En las ciudades y en los pueblos existe una tendencia bastante dañina y desagradable relacionada con la poda. Es muy habitual, por desgracia, escuchar quejas y lamentos por los árboles podados, algo de lo que, tomándolo por el lado bueno, supone un incremento de la sensibilidad de nuestros vecinos hacia el medio ambiente y el bienestar de los árboles. No así de los gestores ni los implicados en su cuidado, desde luego. El invierno, que sería tiempo de poda para muchas especies, en ocasiones hace su aparición cuando los árboles ya han sido podados en el peor momento posible.

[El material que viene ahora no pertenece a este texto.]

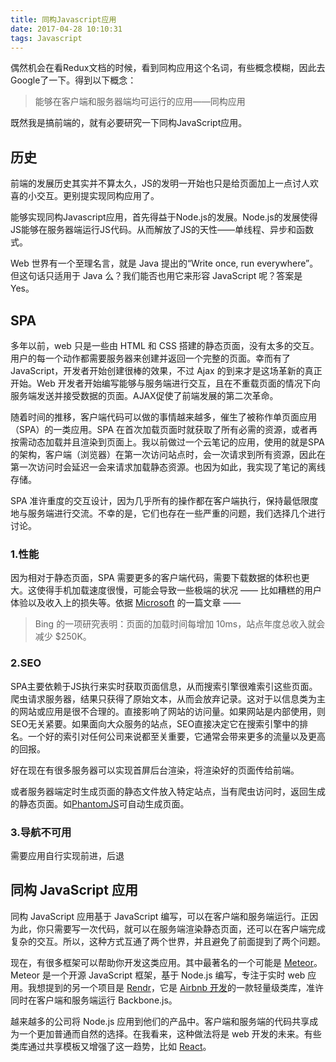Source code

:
 ```yaml
---
title: 同构Javascript应用
date: 2017-04-28 10:10:31
tags: Javascript
---
```


偶然机会在看Redux文档的时候，看到同构应用这个名词，有些概念模糊，因此去Google了一下。得到以下概念：

> 能够在客户端和服务器端均可运行的应用——同构应用

既然我是搞前端的，就有必要研究一下同构JavaScript应用。

## 历史

前端的发展历史其实并不算太久，JS的发明一开始也只是给页面加上一点讨人欢喜的小交互。更别提实现同构应用了。

能够实现同构Javascript应用，首先得益于Node.js的发展。Node.js的发展使得JS能够在服务器端运行JS代码。从而解放了JS的天性——单线程、异步和函数式。

Web 世界有一个至理名言，就是 Java 提出的“Write once, run everywhere”。但这句话只适用于 Java 么？我们能否也用它来形容 JavaScript 呢？答案是 Yes。



## SPA

多年以前，web 只是一些由 HTML 和 CSS 搭建的静态页面，没有太多的交互。用户的每一个动作都需要服务器来创建并返回一个完整的页面。幸而有了 JavaScript，开发者开始创建很棒的效果，不过 Ajax 的到来才是这场革新的真正开始。Web 开发者开始编写能够与服务端进行交互，且在不重载页面的情况下向服务端发送并接受数据的页面。AJAX促使了前端发展的第二次革命。

随着时间的推移，客户端代码可以做的事情越来越多，催生了被称作单页面应用（SPA）的一类应用。SPA 在首次加载页面时就获取了所有必需的资源，或者再按需动态加载并且渲染到页面上。我以前做过一个云笔记的应用，使用的就是SPA的架构，客户端（浏览器）在第一次访问站点时，会一次请求到所有资源，因此在第一次访问时会延迟一会来请求加载静态资源。也因为如此，我实现了笔记的离线存储。

SPA 准许重度的交互设计，因为几乎所有的操作都在客户端执行，保持最低限度地与服务端进行交流。不幸的是，它们也存在一些严重的问题，我们选择几个进行讨论。



### 1.性能

因为相对于静态页面，SPA 需要更多的客户端代码，需要下载数据的体积也更大。这使得手机加载速度很慢，可能会导致一些极端的状况 —— 比如糟糕的用户体验以及收入上的损失等。依据 [Microsoft](http://link.zhihu.com/?target=http%3A//blogs.msdn.com/b/ie/archive/2014/10/08/http-2-the-long-awaited-sequel.aspx) 的一篇文章 ——

> Bing 的一项研究表明：页面的加载时间每增加 10ms，站点年度总收入就会减少 $250K。



### 2.SEO

SPA主要依赖于JS执行来实时获取页面信息，从而搜索引擎很难索引这些页面。爬虫请求服务器，结果只获得了原始文本，从而会放弃记录。这对于以信息类为主的网站或应用是很不合理的。直接影响了网站的访问量。如果网站是内部使用，则SEO无关紧要。如果面向大众服务的站点，SEO直接决定它在搜索引擎中的排名。一个好的索引对任何公司来说都至关重要，它通常会带来更多的流量以及更高的回报。

好在现在有很多服务器可以实现首屏后台渲染，将渲染好的页面传给前端。

或者服务器端定时生成页面的静态文件放入特定站点，当有爬虫访问时，返回生成的静态页面。如[PhantomJS](https://github.com/ariya/phantomjs)可自动生成页面。



### 3.导航不可用

需要应用自行实现前进，后退





## 同构 JavaScript 应用

同构 JavaScript 应用基于 JavaScript 编写，可以在客户端和服务端运行。正因为此，你只需要写一次代码，就可以在服务端渲染静态页面，还可以在客户端完成复杂的交互。所以，这种方式互通了两个世界，并且避免了前面提到了两个问题。

现在，有很多框架可以帮助你开发这类应用。其中最著名的一个可能是 [Meteor](http://link.zhihu.com/?target=https%3A//www.meteor.com/)。Meteor 是一个开源 JavaScript 框架，基于 Node.js 编写，专注于实时 web 应用。我想提到的另一个项目是 [Rendr](http://link.zhihu.com/?target=http%3A//rendrjs.github.io/rendr/)，它是 [Airbnb 开发](http://link.zhihu.com/?target=http%3A//nerds.airbnb.com/weve-launched-our-first-nodejs-app-to-product)的一款轻量级类库，准许同时在客户端和服务端运行 Backbone.js。

越来越多的公司将 Node.js 应用到他们的产品中。客户端和服务端的代码共享成为一个更加普通而自然的选择。在我看来，这种做法将是 web 开发的未来。有些类库通过共享模板又增强了这一趋势，比如 [React](http://link.zhihu.com/?target=http%3A//facebook.github.io/react/)。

Los árboles revelan entonces heridas nuevas y viejas, la desnudez del árbol hace su aparición de manera forzada, como si se tratase de una persona desvalijada, marcadas sus heridas para siempre en la memoria de la madera: tajos, sajaduras, desgarros, mutilaciones que cicatrizan como pueden. Con el paso del tiempo nos encontraremos con árboles contrahechos y torturados, mostrando la indeleble huella de las lesiones. Árboles sin ramas, meros postes que milagrosamente vuelven a brotar en primavera en un empecinamiento de la vida por seguir adelante que parece ser la excusa usada por quienes así los maltratan para reincidir en su error. Las ciudades, así, se ven plagadas de extrañas cruces de múltiples brazos, erguidas y dispuestas para ajusticiar y torturar a extraños seres polimembrados o a toda la humanidad. Tal vez a quienes les provocan tanto daño o lo permiten sin lamentarlo.